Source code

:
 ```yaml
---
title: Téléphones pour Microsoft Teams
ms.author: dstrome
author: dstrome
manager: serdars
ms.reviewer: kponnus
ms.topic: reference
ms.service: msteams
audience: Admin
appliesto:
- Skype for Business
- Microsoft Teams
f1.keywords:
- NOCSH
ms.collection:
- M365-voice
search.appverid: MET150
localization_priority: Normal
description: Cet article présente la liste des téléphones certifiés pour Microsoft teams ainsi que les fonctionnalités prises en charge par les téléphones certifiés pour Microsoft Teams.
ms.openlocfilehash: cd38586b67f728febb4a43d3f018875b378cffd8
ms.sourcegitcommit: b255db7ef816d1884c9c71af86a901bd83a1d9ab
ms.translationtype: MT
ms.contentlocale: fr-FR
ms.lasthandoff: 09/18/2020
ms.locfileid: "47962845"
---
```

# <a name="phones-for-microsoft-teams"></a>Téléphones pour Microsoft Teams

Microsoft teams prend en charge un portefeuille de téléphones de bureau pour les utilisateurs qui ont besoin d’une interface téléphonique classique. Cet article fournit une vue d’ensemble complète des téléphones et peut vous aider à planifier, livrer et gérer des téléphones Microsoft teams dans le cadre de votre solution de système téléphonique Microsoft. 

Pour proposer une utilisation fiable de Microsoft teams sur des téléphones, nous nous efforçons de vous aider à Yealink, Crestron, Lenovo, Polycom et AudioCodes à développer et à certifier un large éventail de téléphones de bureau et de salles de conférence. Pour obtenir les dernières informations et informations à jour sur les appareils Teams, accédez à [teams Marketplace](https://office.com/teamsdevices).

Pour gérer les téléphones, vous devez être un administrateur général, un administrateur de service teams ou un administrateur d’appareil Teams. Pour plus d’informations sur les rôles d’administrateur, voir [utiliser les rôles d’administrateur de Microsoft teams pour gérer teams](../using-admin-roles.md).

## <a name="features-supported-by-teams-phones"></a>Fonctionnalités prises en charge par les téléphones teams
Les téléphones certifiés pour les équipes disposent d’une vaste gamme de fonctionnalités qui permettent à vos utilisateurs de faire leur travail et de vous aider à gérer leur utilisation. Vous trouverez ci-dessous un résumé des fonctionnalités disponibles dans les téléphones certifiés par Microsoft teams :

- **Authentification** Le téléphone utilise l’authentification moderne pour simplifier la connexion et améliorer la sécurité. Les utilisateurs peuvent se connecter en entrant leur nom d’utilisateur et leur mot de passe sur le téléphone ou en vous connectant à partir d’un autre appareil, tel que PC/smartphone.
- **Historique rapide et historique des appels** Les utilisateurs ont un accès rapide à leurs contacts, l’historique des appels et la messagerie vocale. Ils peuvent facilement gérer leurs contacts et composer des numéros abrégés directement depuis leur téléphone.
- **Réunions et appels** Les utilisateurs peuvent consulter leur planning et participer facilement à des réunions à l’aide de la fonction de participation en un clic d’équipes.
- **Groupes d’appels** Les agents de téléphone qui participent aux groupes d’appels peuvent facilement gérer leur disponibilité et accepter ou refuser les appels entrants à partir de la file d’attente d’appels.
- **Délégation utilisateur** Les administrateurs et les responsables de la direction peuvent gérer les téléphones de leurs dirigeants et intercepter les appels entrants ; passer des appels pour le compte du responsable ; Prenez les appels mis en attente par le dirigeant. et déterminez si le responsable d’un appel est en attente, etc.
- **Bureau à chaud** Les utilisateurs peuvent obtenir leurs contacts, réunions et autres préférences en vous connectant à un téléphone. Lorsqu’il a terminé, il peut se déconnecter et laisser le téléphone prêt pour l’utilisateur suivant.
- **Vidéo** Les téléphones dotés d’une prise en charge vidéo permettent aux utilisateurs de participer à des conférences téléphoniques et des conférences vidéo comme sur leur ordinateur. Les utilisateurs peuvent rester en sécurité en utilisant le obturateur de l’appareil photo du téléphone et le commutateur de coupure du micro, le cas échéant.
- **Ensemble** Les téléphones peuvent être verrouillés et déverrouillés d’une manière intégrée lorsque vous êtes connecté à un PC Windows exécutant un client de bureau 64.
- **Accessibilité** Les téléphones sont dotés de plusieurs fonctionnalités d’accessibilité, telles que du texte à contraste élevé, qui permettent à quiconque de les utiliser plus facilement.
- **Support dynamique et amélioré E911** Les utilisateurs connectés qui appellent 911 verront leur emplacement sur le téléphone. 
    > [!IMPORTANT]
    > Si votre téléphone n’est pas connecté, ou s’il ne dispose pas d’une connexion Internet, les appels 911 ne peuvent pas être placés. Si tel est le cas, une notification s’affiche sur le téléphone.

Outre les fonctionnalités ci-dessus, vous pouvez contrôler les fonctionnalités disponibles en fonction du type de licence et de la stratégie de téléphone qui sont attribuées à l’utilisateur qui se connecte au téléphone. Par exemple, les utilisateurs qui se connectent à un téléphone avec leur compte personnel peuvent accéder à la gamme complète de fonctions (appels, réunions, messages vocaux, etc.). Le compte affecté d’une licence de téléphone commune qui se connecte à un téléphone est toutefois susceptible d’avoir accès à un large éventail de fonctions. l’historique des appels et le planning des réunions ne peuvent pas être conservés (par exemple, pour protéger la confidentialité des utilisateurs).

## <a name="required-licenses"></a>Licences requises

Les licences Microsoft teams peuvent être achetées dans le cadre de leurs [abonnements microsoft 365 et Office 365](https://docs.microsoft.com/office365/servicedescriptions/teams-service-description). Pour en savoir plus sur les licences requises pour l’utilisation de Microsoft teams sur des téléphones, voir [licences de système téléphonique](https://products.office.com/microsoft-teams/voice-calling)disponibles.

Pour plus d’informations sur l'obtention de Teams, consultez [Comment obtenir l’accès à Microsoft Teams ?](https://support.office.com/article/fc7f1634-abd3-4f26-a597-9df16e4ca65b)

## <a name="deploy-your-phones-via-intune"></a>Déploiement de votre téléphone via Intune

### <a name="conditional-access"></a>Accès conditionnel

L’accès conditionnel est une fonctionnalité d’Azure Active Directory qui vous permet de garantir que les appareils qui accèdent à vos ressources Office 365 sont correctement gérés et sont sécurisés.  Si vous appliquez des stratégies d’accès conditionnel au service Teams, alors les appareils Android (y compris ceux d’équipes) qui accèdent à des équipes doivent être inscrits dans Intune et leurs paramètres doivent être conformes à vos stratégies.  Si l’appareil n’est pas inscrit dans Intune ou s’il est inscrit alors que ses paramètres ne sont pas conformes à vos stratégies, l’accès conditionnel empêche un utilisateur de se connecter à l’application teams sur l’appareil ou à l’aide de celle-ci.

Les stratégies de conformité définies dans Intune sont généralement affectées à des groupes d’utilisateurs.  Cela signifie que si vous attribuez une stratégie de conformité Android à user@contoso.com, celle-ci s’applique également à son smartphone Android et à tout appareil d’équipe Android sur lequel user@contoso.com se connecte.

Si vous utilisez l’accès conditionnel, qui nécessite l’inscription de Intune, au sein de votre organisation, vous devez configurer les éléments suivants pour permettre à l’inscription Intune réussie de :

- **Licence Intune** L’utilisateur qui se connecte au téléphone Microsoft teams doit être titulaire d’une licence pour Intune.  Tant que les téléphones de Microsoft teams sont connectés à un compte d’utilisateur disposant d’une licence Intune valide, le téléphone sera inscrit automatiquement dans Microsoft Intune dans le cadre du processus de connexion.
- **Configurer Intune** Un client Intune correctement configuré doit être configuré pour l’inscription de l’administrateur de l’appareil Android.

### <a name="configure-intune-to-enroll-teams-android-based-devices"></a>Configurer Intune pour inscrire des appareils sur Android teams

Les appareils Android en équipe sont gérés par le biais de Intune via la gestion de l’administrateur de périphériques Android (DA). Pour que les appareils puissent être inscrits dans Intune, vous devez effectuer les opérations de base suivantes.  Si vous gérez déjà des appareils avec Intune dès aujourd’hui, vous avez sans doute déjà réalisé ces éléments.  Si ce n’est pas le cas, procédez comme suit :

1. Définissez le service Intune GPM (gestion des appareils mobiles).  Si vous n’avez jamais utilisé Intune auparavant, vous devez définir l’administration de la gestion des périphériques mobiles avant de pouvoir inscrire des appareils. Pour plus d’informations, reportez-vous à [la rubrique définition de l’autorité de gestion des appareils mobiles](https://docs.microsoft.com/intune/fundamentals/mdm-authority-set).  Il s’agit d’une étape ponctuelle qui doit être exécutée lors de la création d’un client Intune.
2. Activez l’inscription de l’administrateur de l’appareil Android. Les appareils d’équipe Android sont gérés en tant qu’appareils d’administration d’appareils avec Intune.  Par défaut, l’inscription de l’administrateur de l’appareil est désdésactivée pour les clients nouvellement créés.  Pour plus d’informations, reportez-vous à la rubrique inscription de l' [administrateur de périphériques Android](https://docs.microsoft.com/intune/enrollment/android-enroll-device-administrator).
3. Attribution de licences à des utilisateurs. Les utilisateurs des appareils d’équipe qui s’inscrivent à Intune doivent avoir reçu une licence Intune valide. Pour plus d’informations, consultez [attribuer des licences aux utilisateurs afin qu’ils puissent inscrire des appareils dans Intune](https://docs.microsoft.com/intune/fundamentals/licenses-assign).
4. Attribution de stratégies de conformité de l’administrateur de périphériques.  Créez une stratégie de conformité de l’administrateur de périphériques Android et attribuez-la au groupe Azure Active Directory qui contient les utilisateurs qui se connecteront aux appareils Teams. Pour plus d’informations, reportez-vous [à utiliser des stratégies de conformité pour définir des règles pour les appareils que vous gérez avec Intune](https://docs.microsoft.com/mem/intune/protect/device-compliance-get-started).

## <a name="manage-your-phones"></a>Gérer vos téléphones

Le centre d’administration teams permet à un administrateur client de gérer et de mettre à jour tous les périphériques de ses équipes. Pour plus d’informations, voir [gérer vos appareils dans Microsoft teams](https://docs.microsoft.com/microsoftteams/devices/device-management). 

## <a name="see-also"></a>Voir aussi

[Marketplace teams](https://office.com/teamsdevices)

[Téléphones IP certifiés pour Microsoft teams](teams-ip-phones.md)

_ACTIVITY_
Looking at the entries above, say how many lines hold the word "licenses". Offer no other text.

_OUTPUT_
2